• **Aim of the exercise**
Report every line of the data where the string "優先度を" appears.
..........
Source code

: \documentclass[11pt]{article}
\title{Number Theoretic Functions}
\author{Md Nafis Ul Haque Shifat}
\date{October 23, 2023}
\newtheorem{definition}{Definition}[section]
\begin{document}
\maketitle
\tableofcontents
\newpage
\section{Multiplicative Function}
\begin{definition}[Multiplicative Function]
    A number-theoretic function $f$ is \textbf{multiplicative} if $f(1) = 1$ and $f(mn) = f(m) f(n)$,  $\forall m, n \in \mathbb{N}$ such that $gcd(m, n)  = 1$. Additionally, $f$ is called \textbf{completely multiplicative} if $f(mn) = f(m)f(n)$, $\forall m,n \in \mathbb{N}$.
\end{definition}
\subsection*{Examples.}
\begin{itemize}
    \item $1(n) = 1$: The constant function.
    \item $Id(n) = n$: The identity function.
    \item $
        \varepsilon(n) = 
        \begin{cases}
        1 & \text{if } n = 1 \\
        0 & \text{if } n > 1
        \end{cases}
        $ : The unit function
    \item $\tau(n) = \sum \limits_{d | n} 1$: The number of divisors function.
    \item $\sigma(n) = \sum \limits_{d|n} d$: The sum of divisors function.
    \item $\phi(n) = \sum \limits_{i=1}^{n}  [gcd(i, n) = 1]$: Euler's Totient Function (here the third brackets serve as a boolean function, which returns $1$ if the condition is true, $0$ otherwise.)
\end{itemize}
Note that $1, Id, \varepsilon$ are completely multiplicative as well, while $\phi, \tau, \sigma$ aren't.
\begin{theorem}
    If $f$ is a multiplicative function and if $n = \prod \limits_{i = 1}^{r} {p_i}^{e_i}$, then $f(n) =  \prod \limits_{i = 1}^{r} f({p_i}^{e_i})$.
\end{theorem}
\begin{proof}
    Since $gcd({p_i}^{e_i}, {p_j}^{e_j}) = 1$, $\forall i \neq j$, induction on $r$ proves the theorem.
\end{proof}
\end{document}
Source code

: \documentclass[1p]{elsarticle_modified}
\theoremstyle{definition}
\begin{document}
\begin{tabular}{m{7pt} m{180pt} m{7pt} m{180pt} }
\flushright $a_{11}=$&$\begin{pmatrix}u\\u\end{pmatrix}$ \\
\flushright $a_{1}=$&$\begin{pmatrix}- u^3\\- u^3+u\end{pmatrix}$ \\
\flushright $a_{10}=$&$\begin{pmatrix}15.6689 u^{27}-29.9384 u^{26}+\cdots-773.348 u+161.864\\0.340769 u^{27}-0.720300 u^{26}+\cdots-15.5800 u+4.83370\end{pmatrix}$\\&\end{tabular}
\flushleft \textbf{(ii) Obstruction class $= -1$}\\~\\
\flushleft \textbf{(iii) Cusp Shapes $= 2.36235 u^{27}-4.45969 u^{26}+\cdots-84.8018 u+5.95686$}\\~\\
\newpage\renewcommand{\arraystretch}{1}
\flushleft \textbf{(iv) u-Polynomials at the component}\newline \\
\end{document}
..........
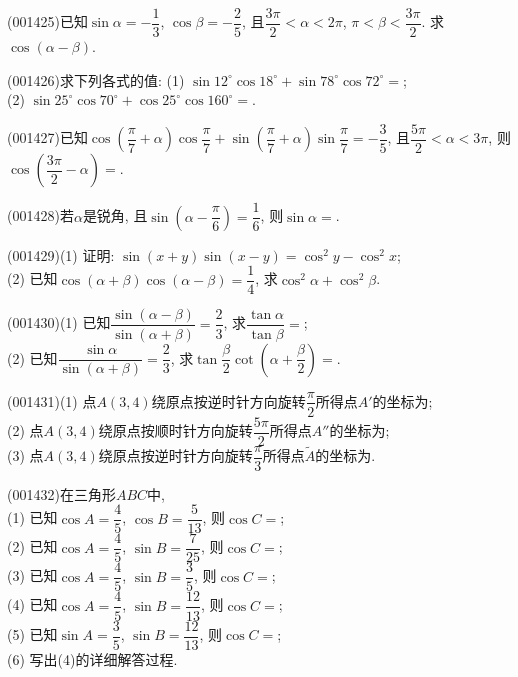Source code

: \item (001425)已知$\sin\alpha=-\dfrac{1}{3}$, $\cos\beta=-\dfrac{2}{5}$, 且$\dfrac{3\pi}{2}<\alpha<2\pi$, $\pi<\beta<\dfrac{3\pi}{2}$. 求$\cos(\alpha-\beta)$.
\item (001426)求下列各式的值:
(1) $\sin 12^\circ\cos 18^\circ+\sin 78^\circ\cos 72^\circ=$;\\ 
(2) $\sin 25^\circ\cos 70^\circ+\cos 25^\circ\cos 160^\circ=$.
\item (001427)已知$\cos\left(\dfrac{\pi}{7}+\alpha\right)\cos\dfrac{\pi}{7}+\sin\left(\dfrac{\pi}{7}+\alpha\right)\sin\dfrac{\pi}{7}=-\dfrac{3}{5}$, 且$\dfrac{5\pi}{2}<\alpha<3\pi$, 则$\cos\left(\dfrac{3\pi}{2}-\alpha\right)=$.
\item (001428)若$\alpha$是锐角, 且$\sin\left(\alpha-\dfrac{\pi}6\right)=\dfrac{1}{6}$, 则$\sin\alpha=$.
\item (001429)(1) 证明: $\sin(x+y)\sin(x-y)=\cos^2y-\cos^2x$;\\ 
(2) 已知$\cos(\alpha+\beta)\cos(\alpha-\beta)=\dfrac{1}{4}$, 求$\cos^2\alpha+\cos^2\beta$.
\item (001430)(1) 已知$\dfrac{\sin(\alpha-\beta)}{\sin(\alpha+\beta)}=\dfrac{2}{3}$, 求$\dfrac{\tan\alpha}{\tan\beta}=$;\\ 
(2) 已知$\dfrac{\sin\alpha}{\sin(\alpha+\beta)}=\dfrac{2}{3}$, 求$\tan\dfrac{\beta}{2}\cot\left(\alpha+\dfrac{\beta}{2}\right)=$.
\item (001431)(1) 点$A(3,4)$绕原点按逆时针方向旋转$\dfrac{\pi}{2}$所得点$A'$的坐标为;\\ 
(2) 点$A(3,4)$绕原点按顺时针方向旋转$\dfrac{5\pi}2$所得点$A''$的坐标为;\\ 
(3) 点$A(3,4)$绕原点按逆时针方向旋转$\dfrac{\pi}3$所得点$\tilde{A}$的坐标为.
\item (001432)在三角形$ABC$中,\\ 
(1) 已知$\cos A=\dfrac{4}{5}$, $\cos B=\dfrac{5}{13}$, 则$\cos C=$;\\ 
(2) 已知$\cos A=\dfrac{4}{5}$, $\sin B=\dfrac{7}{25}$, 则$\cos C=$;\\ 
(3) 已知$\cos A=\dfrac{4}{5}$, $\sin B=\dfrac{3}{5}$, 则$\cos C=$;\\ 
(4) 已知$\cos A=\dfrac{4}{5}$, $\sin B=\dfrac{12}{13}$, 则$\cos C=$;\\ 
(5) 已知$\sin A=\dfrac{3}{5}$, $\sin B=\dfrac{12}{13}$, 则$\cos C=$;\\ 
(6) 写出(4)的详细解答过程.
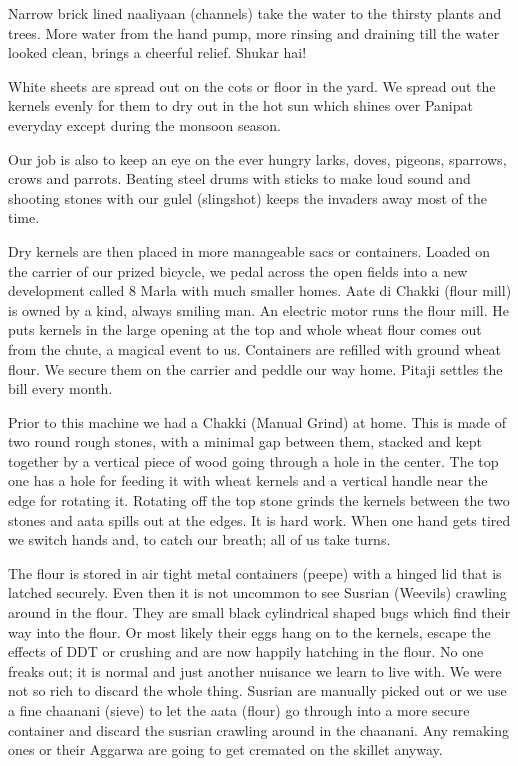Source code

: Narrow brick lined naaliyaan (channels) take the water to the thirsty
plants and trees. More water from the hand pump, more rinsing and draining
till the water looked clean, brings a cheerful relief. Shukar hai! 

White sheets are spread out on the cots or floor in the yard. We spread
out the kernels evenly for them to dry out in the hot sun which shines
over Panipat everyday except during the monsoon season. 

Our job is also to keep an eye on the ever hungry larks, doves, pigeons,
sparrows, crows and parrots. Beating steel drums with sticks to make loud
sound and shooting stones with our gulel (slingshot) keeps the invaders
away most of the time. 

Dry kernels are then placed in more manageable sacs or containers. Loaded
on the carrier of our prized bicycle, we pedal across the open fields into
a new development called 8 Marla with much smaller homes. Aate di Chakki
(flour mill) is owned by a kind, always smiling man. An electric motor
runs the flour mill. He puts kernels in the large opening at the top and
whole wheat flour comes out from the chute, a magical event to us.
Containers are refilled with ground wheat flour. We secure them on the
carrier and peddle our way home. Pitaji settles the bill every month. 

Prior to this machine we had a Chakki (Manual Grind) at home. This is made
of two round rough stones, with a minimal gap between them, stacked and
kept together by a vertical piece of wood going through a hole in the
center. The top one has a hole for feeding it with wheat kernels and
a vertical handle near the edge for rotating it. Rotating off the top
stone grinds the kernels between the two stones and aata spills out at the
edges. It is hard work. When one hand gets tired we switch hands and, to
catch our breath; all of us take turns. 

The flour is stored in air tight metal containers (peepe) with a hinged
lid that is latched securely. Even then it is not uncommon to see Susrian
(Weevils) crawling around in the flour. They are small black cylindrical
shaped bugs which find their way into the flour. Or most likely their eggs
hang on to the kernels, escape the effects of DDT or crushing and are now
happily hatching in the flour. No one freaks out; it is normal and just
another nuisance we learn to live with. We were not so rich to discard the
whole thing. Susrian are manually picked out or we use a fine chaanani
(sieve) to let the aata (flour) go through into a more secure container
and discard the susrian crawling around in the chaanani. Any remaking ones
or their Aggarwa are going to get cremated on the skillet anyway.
..........
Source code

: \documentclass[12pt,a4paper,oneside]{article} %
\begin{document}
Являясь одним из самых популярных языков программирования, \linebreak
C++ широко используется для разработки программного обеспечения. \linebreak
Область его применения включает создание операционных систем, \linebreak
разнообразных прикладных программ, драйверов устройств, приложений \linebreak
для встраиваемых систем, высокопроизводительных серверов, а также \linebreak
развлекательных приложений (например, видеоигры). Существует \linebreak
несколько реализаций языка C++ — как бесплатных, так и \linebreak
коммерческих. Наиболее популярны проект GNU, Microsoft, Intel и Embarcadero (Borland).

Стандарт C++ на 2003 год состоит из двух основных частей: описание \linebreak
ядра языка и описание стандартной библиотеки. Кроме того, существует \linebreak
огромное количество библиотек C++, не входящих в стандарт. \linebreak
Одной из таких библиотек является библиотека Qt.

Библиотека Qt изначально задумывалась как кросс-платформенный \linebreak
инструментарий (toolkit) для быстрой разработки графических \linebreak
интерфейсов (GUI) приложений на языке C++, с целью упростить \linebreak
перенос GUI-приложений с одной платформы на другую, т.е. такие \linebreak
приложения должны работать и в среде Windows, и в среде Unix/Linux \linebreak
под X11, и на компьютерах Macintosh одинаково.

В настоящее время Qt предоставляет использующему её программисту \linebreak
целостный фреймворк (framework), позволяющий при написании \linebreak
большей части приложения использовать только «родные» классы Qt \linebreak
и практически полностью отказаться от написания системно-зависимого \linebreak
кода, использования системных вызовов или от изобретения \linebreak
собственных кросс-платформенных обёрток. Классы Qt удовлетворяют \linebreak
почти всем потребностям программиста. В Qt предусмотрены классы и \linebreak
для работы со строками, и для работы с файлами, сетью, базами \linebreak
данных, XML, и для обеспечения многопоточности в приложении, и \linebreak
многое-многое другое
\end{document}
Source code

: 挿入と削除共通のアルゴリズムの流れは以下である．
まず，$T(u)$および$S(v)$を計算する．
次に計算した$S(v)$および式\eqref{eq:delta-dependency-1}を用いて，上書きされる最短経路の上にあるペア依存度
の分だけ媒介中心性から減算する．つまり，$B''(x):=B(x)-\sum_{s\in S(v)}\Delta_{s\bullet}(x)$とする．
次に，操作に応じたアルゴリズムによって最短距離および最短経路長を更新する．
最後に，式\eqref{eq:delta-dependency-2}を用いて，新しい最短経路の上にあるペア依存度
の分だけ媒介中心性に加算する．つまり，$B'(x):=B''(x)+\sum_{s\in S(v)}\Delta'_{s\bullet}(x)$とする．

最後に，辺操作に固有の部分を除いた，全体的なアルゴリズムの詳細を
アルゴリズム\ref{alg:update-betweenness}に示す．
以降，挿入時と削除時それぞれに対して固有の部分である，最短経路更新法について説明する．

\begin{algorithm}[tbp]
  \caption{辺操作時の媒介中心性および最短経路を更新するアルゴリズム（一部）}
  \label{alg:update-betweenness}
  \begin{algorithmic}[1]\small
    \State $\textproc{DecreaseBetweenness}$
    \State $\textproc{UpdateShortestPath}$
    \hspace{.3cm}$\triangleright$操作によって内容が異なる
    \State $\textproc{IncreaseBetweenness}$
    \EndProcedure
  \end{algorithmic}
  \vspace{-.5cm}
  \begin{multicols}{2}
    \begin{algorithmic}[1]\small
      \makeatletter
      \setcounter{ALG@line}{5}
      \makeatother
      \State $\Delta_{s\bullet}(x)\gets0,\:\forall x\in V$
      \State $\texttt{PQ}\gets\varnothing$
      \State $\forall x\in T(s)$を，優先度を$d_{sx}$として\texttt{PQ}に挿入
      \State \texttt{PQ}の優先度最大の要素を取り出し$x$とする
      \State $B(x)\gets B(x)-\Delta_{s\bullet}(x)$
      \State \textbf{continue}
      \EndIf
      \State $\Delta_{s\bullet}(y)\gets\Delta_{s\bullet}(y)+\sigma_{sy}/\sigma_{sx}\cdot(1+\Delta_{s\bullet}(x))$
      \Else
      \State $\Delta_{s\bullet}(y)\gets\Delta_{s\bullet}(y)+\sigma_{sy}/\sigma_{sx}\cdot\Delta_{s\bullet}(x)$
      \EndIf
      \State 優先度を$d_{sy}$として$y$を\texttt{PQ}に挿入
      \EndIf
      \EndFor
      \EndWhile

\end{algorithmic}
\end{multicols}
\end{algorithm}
..........
• **Answer section**
      \State $\forall x\in T(s)$を，優先度を$d_{sx}$として\texttt{PQ}に挿入
      \State 優先度を$d_{sy}$として$y$を\texttt{PQ}に挿入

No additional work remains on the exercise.